The head of government assured the deputies that 95% of the issues on the table in the negotiations are already resolved, although it remains to be determined how a border will be avoided in Northern Ireland.

The EU wants to establish a security clause that leaves the British region, or the whole of the United Kingdom, within the European customs union until a free trade agreement between London and Brussels is reached, which could take several years .

May believes that extending the transition, a period in which the United Kingdom will be technically outside the EU but still integrated into the single market and the customs union, can be an "alternative" to that security mechanism.

In any case, the prime minister assured that the transition should be completed before the end of the current legislature, in mid-2022, and stressed that although she has explored this possibility, she has not yet committed to accept it.
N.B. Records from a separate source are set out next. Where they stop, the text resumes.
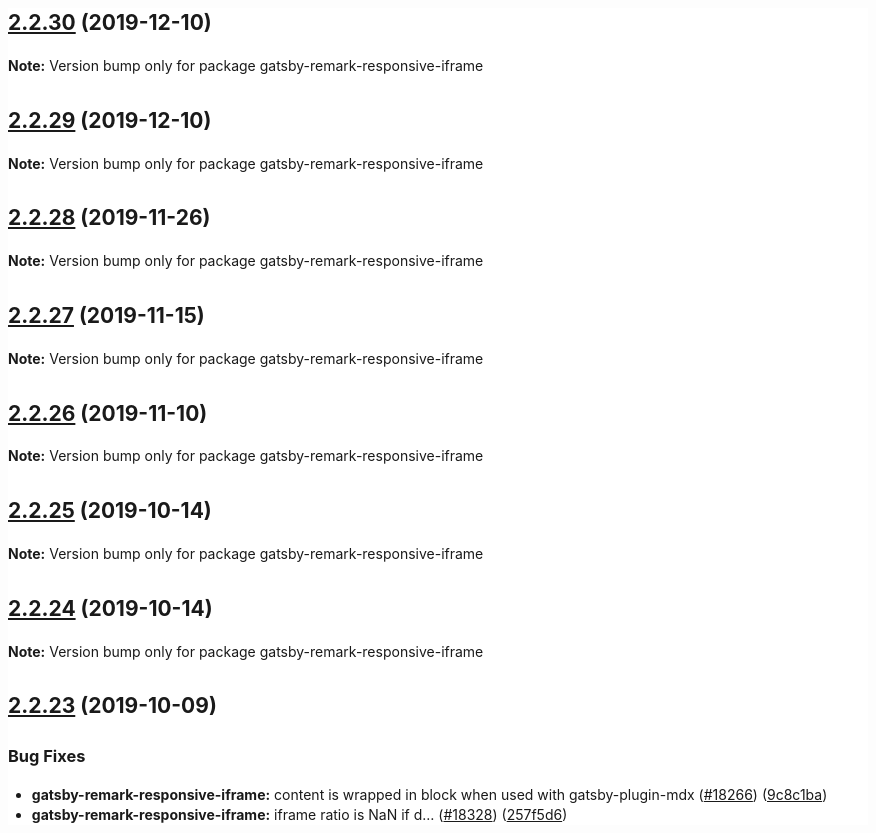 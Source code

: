 ## [2.2.30](https://github.com/gatsbyjs/gatsby/compare/gatsby-remark-responsive-iframe@2.2.28...gatsby-remark-responsive-iframe@2.2.30) (2019-12-10)

**Note:** Version bump only for package gatsby-remark-responsive-iframe

## [2.2.29](https://github.com/gatsbyjs/gatsby/compare/gatsby-remark-responsive-iframe@2.2.28...gatsby-remark-responsive-iframe@2.2.29) (2019-12-10)

**Note:** Version bump only for package gatsby-remark-responsive-iframe

## [2.2.28](https://github.com/gatsbyjs/gatsby/compare/gatsby-remark-responsive-iframe@2.2.27...gatsby-remark-responsive-iframe@2.2.28) (2019-11-26)

**Note:** Version bump only for package gatsby-remark-responsive-iframe

## [2.2.27](https://github.com/gatsbyjs/gatsby/compare/gatsby-remark-responsive-iframe@2.2.26...gatsby-remark-responsive-iframe@2.2.27) (2019-11-15)

**Note:** Version bump only for package gatsby-remark-responsive-iframe

## [2.2.26](https://github.com/gatsbyjs/gatsby/compare/gatsby-remark-responsive-iframe@2.2.25...gatsby-remark-responsive-iframe@2.2.26) (2019-11-10)

**Note:** Version bump only for package gatsby-remark-responsive-iframe

## [2.2.25](https://github.com/gatsbyjs/gatsby/compare/gatsby-remark-responsive-iframe@2.2.24...gatsby-remark-responsive-iframe@2.2.25) (2019-10-14)

**Note:** Version bump only for package gatsby-remark-responsive-iframe

## [2.2.24](https://github.com/gatsbyjs/gatsby/compare/gatsby-remark-responsive-iframe@2.2.23...gatsby-remark-responsive-iframe@2.2.24) (2019-10-14)

**Note:** Version bump only for package gatsby-remark-responsive-iframe

## [2.2.23](https://github.com/gatsbyjs/gatsby/compare/gatsby-remark-responsive-iframe@2.2.22...gatsby-remark-responsive-iframe@2.2.23) (2019-10-09)

### Bug Fixes

- **gatsby-remark-responsive-iframe:** content is wrapped in <undefined> block when used with gatsby-plugin-mdx ([#18266](https://github.com/gatsbyjs/gatsby/issues/18266)) ([9c8c1ba](https://github.com/gatsbyjs/gatsby/commit/9c8c1ba))
- **gatsby-remark-responsive-iframe:** iframe ratio is NaN if d… ([#18328](https://github.com/gatsbyjs/gatsby/issues/18328)) ([257f5d6](https://github.com/gatsbyjs/gatsby/commit/257f5d6))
The most Eurosceptic sector of the Conservative Party has been critical of the idea of ​​extending the date when the United Kingdom will be completely separated from community structures.

The next EU budget, lasting seven years, will come into force in January 2021, so some "Tories" have argued that London could be forced to take on new long-term economic commitments with the EU if it continues to be integrated into the EU. single market by then.

Conservative MP John Redwood said the UK may have to pay an additional 15 billion pounds (17.1 billion euros) to the Union if it extends the "brexit" transition for another year.

The parliamentarian urged the prime minister to reject an exit agreement that considers "a surrender" and that in his opinion the United Kingdom "can not afford."

The lack of progress in the negotiations with Brussels has revived in recent days the speculation in the British media about the possibility that the sector of the conservatives most critical of May can call a vote of confidence on his leadership of the formation.

In her appearance in the Commons, the head of government said that "to serve the national interest," the deputies "must control their nerves in these last stages of negotiations, the hardest part of all."

"We must focus on the reward that is before us, the great opportunities that can be opened for our country when we overcome these final barriers," May added.

The leader of the opposition, the Labor Jeremy Corbyn, said that there is a "simple solution" to the issue of the Northern Ireland border, which consists, in his opinion, in forging a new customs union with the European Union. .

"It is a solution that not only benefits Northern Ireland, but will help protect skilled jobs in all regions and nations of the United Kingdom," said the Labor Party leader.

The British Government hopes to have reached an agreement with Brussels in the coming weeks, which must then be put to a vote in Parliament, where it could face problems to achieve the majority if the Eurosceptic sector of its party and its partners from the Northern Irish Unionist Democratic Party ( DUP) do not accept the terms of the eventual agreement.

The British minister for the "Brexit", Dominic Raab, said today that the deputies may propose amendments to the motion that the Executive will put to a vote, but warned that these proposals can not go against the terms already agreed by London and Brussels.

Raab warned in particular that no amendment can delay the date of departure from the EU, scheduled for next March 29, nor prevent the execution of the "Brexit".